**EXERCISE MATERIAL:**
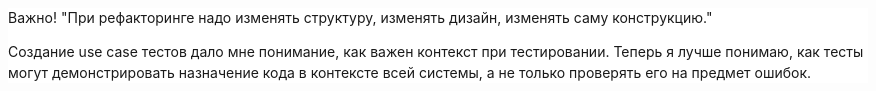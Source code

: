 Важно! "При рефакторинге надо изменять структуру, изменять дизайн, изменять саму конструкцию."  

Создание use case тестов дало мне понимание, как важен контекст при тестировании. Теперь я лучше понимаю, как тесты могут демонстрировать назначение кода в контексте всей системы, а не только проверять его на предмет ошибок.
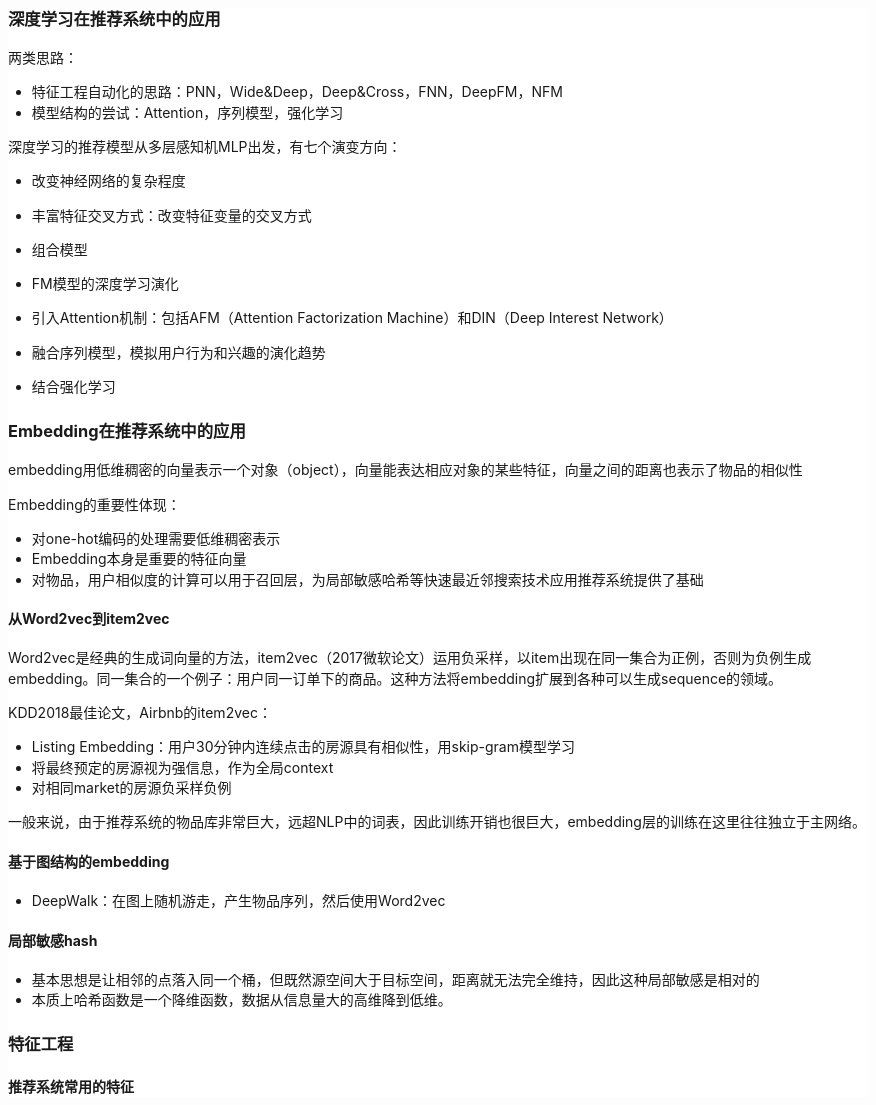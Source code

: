 ### 深度学习在推荐系统中的应用

两类思路：

- 特征工程自动化的思路：PNN，Wide&Deep，Deep&Cross，FNN，DeepFM，NFM
- 模型结构的尝试：Attention，序列模型，强化学习

深度学习的推荐模型从多层感知机MLP出发，有七个演变方向：

- 改变神经网络的复杂程度

- 丰富特征交叉方式：改变特征变量的交叉方式

- 组合模型

- FM模型的深度学习演化

- 引入Attention机制：包括AFM（Attention Factorization Machine）和DIN（Deep Interest Network）

- 融合序列模型，模拟用户行为和兴趣的演化趋势

- 结合强化学习

  

### Embedding在推荐系统中的应用

embedding用低维稠密的向量表示一个对象（object），向量能表达相应对象的某些特征，向量之间的距离也表示了物品的相似性

Embedding的重要性体现：

- 对one-hot编码的处理需要低维稠密表示
- Embedding本身是重要的特征向量
- 对物品，用户相似度的计算可以用于召回层，为局部敏感哈希等快速最近邻搜索技术应用推荐系统提供了基础

#### 从Word2vec到item2vec

Word2vec是经典的生成词向量的方法，item2vec（2017微软论文）运用负采样，以item出现在同一集合为正例，否则为负例生成embedding。同一集合的一个例子：用户同一订单下的商品。这种方法将embedding扩展到各种可以生成sequence的领域。

KDD2018最佳论文，Airbnb的item2vec：

- Listing Embedding：用户30分钟内连续点击的房源具有相似性，用skip-gram模型学习
- 将最终预定的房源视为强信息，作为全局context
- 对相同market的房源负采样负例

一般来说，由于推荐系统的物品库非常巨大，远超NLP中的词表，因此训练开销也很巨大，embedding层的训练在这里往往独立于主网络。

#### 基于图结构的embedding

- DeepWalk：在图上随机游走，产生物品序列，然后使用Word2vec

#### 局部敏感hash

- 基本思想是让相邻的点落入同一个桶，但既然源空间大于目标空间，距离就无法完全维持，因此这种局部敏感是相对的
- 本质上哈希函数是一个降维函数，数据从信息量大的高维降到低维。

### 特征工程

#### 推荐系统常用的特征
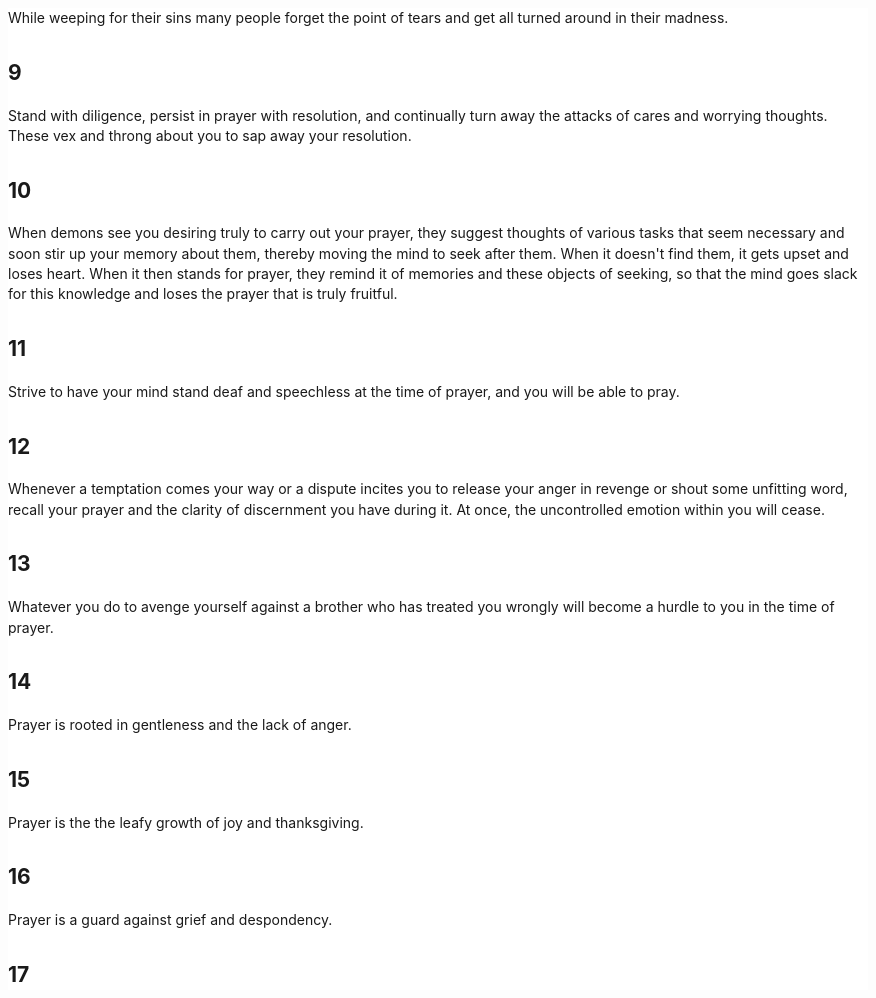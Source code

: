 While weeping for their sins many people forget the point of tears and
get all turned around in their madness.

9
-

Stand with diligence, persist in prayer with resolution, and continually
turn away the attacks of cares and worrying thoughts. These vex and
throng about you to sap away your resolution.

10
--

When demons see you desiring truly to carry out your prayer, they
suggest thoughts of various tasks that seem necessary and soon stir up
your memory about them, thereby moving the mind to seek after them. When
it doesn't find them, it gets upset and loses heart. When it then stands
for prayer, they remind it of memories and these objects of seeking, so
that the mind goes slack for this knowledge and loses the prayer that is
truly fruitful.

11
--

Strive to have your mind stand deaf and speechless at the time of
prayer, and you will be able to pray.

12
--

Whenever a temptation comes your way or a dispute incites you to release
your anger in revenge or shout some unfitting word, recall your prayer
and the clarity of discernment you have during it. At once, the
uncontrolled emotion within you will cease.

13
--

Whatever you do to avenge yourself against a brother who has treated you
wrongly will become a hurdle to you in the time of prayer.

14
--

Prayer is rooted in gentleness and the lack of anger.

15
--

Prayer is the the leafy growth of joy and thanksgiving.

16
--

Prayer is a guard against grief and despondency.

17
--
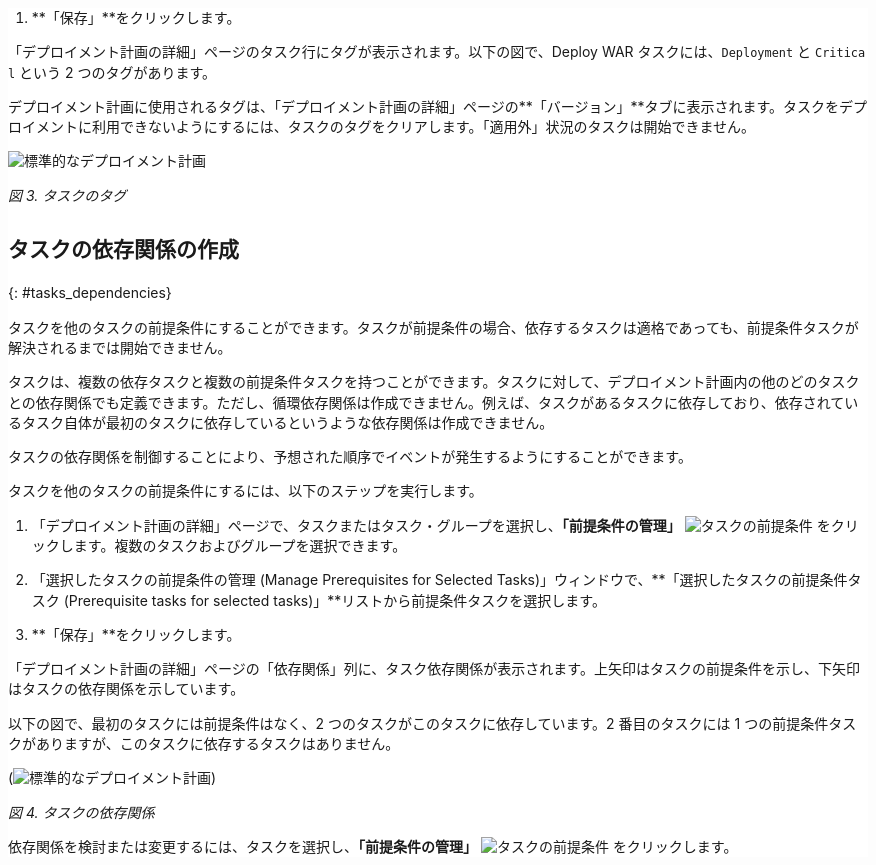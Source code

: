 1. **「保存」**をクリックします。

「デプロイメント計画の詳細」ページのタスク行にタグが表示されます。以下の図で、Deploy WAR タスクには、`Deployment` と `Critical` という 2 つのタグがあります。

デプロイメント計画に使用されるタグは、「デプロイメント計画の詳細」ページの**「バージョン」**タブに表示されます。タスクをデプロイメントに利用できないようにするには、タスクのタグをクリアします。「適用外」状況のタスクは開始できません。  

![標準的なデプロイメント計画](../UCCR/images/task-tag-labels.png)

*図 3. タスクのタグ*

## タスクの依存関係の作成
{: #tasks_dependencies}

タスクを他のタスクの前提条件にすることができます。タスクが前提条件の場合、依存するタスクは適格であっても、前提条件タスクが解決されるまでは開始できません。

タスクは、複数の依存タスクと複数の前提条件タスクを持つことができます。タスクに対して、デプロイメント計画内の他のどのタスクとの依存関係でも定義できます。ただし、循環依存関係は作成できません。例えば、タスクがあるタスクに依存しており、依存されているタスク自体が最初のタスクに依存しているというような依存関係は作成できません。

タスクの依存関係を制御することにより、予想された順序でイベントが発生するようにすることができます。

タスクを他のタスクの前提条件にするには、以下のステップを実行します。

1. 「デプロイメント計画の詳細」ページで、タスクまたはタスク・グループを選択し、**「前提条件の管理」** <img class="inline" src="../UCCR/images/task-depend.png"  alt="タスクの前提条件"> をクリックします。複数のタスクおよびグループを選択できます。

1. 「選択したタスクの前提条件の管理 (Manage Prerequisites for Selected Tasks)」ウィンドウで、**「選択したタスクの前提条件タスク (Prerequisite tasks for selected tasks)」**リストから前提条件タスクを選択します。

1. **「保存」**をクリックします。

「デプロイメント計画の詳細」ページの「依存関係」列に、タスク依存関係が表示されます。上矢印はタスクの前提条件を示し、下矢印はタスクの依存関係を示しています。

以下の図で、最初のタスクには前提条件はなく、2 つのタスクがこのタスクに依存しています。2 番目のタスクには 1 つの前提条件タスクがありますが、このタスクに依存するタスクはありません。

(![標準的なデプロイメント計画](../UCCR/images/plan-w-depend.png))

*図 4. タスクの依存関係*

依存関係を検討または変更するには、タスクを選択し、**「前提条件の管理」** <img class="inline" src="../UCCR/images/task-depend.png"  alt="タスクの前提条件"> をクリックします。
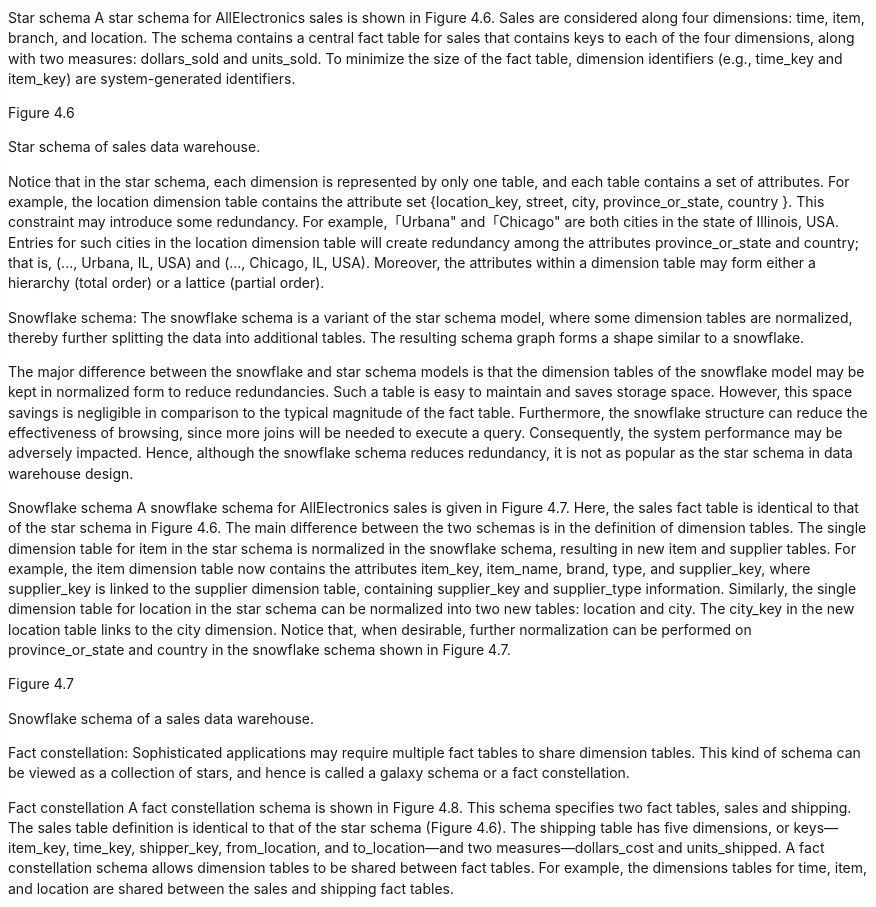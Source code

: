 Star schema A star schema for AllElectronics sales is shown in Figure 4.6. Sales are considered along four dimensions: time, item, branch, and location. The schema contains a central fact table for sales that contains keys to each of the four dimensions, along with two measures: dollars_sold and units_sold. To minimize the size of the fact table, dimension identifiers (e.g., time_key and item_key) are system-generated identifiers.

Figure 4.6

Star schema of sales data warehouse.

Notice that in the star schema, each dimension is represented by only one table, and each table contains a set of attributes. For example, the location dimension table contains the attribute set {location_key, street, city, province_or_state, country }. This constraint may introduce some redundancy. For example,「Urbana" and「Chicago" are both cities in the state of Illinois, USA. Entries for such cities in the location dimension table will create redundancy among the attributes province_or_state and country; that is, (..., Urbana, IL, USA) and (..., Chicago, IL, USA). Moreover, the attributes within a dimension table may form either a hierarchy (total order) or a lattice (partial order).

Snowflake schema: The snowflake schema is a variant of the star schema model, where some dimension tables are normalized, thereby further splitting the data into additional tables. The resulting schema graph forms a shape similar to a snowflake.

The major difference between the snowflake and star schema models is that the dimension tables of the snowflake model may be kept in normalized form to reduce redundancies. Such a table is easy to maintain and saves storage space. However, this space savings is negligible in comparison to the typical magnitude of the fact table. Furthermore, the snowflake structure can reduce the effectiveness of browsing, since more joins will be needed to execute a query. Consequently, the system performance may be adversely impacted. Hence, although the snowflake schema reduces redundancy, it is not as popular as the star schema in data warehouse design.

Snowflake schema A snowflake schema for AllElectronics sales is given in Figure 4.7. Here, the sales fact table is identical to that of the star schema in Figure 4.6. The main difference between the two schemas is in the definition of dimension tables. The single dimension table for item in the star schema is normalized in the snowflake schema, resulting in new item and supplier tables. For example, the item dimension table now contains the attributes item_key, item_name, brand, type, and supplier_key, where supplier_key is linked to the supplier dimension table, containing supplier_key and supplier_type information. Similarly, the single dimension table for location in the star schema can be normalized into two new tables: location and city. The city_key in the new location table links to the city dimension. Notice that, when desirable, further normalization can be performed on province_or_state and country in the snowflake schema shown in Figure 4.7.

Figure 4.7

Snowflake schema of a sales data warehouse.

Fact constellation: Sophisticated applications may require multiple fact tables to share dimension tables. This kind of schema can be viewed as a collection of stars, and hence is called a galaxy schema or a fact constellation.

Fact constellation A fact constellation schema is shown in Figure 4.8. This schema specifies two fact tables, sales and shipping. The sales table definition is identical to that of the star schema (Figure 4.6). The shipping table has five dimensions, or keys—item_key, time_key, shipper_key, from_location, and to_location—and two measures—dollars_cost and units_shipped. A fact constellation schema allows dimension tables to be shared between fact tables. For example, the dimensions tables for time, item, and location are shared between the sales and shipping fact tables.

**TASK ITEM:**
Everything from the top line of the data down to and including the line with "#### 从Word2vec到item2vec" is to be copied, except the pictures.

**RESULT OF THE TASK:**
Source code

: Важно! "При рефакторинге надо изменять структуру, изменять дизайн, изменять саму конструкцию."  

Создание use case тестов дало мне понимание, как важен контекст при тестировании. Теперь я лучше понимаю, как тесты могут демонстрировать назначение кода в контексте всей системы, а не только проверять его на предмет ошибок.
Source code

: ### 深度学习在推荐系统中的应用

两类思路：

- 特征工程自动化的思路：PNN，Wide&Deep，Deep&Cross，FNN，DeepFM，NFM
- 模型结构的尝试：Attention，序列模型，强化学习

深度学习的推荐模型从多层感知机MLP出发，有七个演变方向：

- 改变神经网络的复杂程度

- 丰富特征交叉方式：改变特征变量的交叉方式

- 组合模型

- FM模型的深度学习演化

- 引入Attention机制：包括AFM（Attention Factorization Machine）和DIN（Deep Interest Network）

- 融合序列模型，模拟用户行为和兴趣的演化趋势

- 结合强化学习

  

### Embedding在推荐系统中的应用

embedding用低维稠密的向量表示一个对象（object），向量能表达相应对象的某些特征，向量之间的距离也表示了物品的相似性

Embedding的重要性体现：

- 对one-hot编码的处理需要低维稠密表示
- Embedding本身是重要的特征向量
- 对物品，用户相似度的计算可以用于召回层，为局部敏感哈希等快速最近邻搜索技术应用推荐系统提供了基础

#### 从Word2vec到item2vec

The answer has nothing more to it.